====== DATASET RECORDS
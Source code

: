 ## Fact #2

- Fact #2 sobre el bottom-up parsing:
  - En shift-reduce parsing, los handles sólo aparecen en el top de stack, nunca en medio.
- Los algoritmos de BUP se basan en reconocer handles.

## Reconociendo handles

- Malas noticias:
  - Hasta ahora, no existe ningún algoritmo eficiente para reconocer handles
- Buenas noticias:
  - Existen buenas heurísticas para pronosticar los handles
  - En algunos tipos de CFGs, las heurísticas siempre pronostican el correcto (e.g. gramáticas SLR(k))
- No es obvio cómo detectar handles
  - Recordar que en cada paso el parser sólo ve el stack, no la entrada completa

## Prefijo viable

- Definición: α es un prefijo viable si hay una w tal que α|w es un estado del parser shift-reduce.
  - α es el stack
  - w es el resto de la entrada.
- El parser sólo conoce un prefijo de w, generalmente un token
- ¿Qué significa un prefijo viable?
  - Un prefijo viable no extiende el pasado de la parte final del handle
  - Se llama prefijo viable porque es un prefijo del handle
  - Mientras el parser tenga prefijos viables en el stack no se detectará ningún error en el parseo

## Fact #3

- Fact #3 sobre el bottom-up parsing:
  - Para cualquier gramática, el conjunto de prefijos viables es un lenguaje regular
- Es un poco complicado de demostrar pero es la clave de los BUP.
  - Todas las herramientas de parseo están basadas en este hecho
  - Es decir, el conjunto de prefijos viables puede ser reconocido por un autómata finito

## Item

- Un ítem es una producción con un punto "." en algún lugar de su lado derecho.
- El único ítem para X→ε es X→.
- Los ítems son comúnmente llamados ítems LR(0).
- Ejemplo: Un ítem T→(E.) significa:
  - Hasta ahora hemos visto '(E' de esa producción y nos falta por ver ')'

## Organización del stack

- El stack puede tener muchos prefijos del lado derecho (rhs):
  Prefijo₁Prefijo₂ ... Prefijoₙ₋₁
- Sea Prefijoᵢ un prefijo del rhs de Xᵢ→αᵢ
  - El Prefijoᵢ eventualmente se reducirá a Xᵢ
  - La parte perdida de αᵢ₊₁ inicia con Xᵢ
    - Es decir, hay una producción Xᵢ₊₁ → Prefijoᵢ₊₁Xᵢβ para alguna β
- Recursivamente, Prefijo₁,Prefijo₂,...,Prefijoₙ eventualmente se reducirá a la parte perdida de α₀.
============
====== DATASET RECORDS
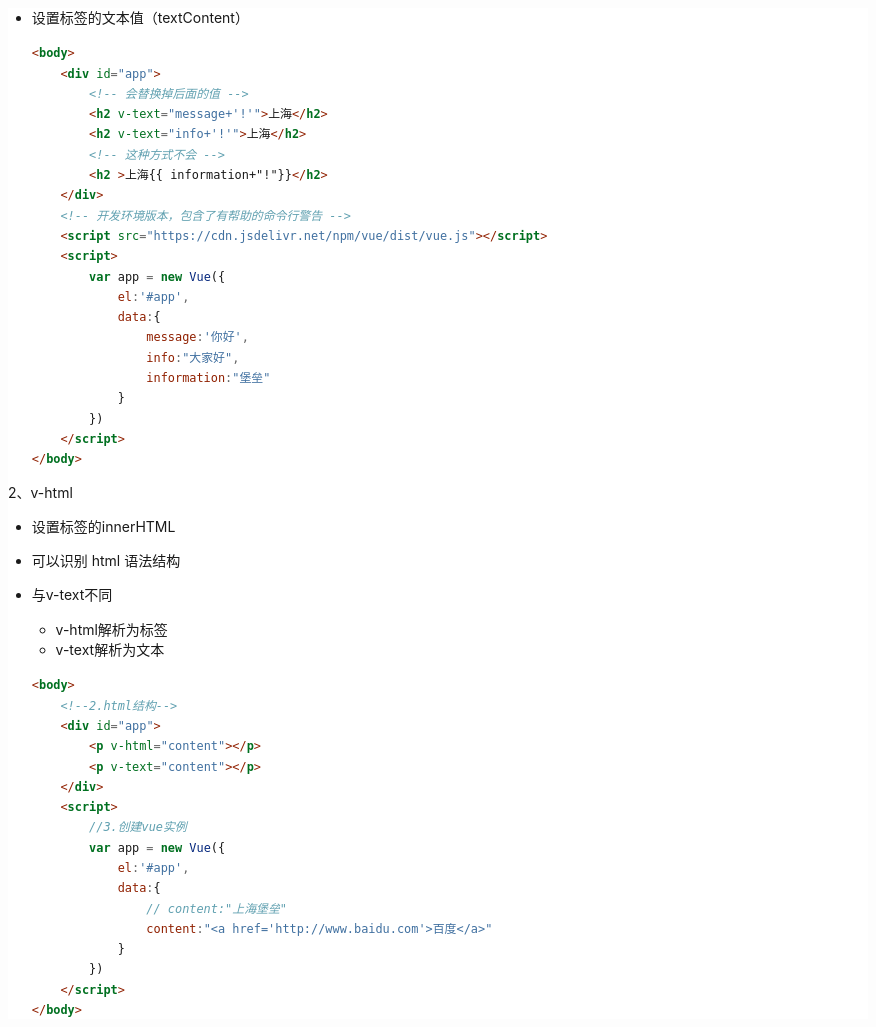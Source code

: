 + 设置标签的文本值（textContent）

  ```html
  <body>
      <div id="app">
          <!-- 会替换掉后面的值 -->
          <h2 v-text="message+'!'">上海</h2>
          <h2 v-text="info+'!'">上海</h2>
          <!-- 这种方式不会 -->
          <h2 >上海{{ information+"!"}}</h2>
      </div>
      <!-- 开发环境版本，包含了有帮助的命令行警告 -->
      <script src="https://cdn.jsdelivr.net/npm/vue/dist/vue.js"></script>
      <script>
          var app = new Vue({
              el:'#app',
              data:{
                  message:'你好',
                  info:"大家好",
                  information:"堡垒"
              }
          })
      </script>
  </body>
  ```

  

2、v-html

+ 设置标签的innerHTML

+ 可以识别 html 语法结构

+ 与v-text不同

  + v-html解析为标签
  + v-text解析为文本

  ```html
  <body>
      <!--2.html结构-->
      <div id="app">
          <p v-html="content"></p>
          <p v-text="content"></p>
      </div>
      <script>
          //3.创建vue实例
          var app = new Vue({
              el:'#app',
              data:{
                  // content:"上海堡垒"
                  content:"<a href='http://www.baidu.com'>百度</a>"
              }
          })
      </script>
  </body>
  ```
============
====== DATASET RECORDS
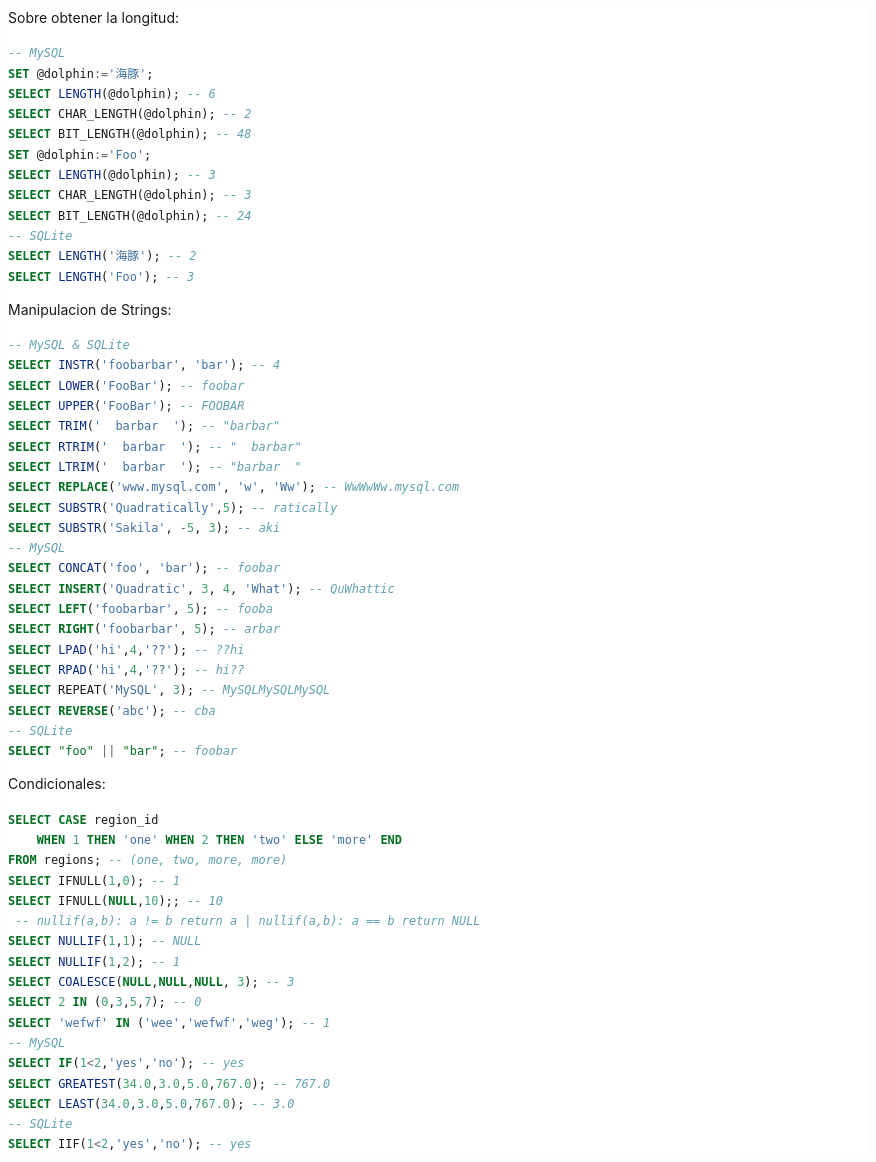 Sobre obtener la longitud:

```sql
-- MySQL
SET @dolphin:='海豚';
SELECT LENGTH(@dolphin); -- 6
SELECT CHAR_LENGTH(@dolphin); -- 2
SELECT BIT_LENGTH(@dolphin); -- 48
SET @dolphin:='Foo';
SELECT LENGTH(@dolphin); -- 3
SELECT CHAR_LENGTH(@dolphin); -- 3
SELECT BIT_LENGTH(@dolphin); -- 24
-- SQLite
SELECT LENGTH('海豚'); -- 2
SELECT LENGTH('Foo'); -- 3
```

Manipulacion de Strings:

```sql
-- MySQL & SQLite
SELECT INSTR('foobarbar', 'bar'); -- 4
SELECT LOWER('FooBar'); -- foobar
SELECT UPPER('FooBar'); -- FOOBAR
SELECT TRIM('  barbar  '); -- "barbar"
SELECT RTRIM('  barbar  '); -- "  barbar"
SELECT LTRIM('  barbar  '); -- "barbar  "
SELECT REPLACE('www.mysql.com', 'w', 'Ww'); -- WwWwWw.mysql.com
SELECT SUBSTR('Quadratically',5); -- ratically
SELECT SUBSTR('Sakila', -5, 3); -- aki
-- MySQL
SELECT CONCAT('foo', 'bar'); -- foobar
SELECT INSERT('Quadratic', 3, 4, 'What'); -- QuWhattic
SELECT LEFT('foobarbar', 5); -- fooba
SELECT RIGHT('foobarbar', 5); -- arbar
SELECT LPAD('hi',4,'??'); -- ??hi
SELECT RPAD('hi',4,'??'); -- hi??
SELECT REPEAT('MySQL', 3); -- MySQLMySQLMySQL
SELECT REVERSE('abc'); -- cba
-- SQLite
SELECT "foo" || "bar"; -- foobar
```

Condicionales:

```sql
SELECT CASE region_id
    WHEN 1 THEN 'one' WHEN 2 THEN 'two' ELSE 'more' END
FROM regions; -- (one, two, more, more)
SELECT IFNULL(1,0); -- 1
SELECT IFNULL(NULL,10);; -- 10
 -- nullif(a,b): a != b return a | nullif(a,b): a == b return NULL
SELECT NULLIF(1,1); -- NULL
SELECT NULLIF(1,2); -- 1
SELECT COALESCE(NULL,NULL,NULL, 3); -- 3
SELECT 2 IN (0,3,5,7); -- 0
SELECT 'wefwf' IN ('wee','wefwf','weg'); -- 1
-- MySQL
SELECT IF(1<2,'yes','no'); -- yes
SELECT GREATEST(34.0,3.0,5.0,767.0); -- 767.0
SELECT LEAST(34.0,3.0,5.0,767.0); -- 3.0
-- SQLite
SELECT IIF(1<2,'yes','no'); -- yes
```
============
> [WORK TASK]: Determine how many lines of the data above hold the word "ahora". Output that number only.

> [OUTPUT OF THE EXERCISE]: 2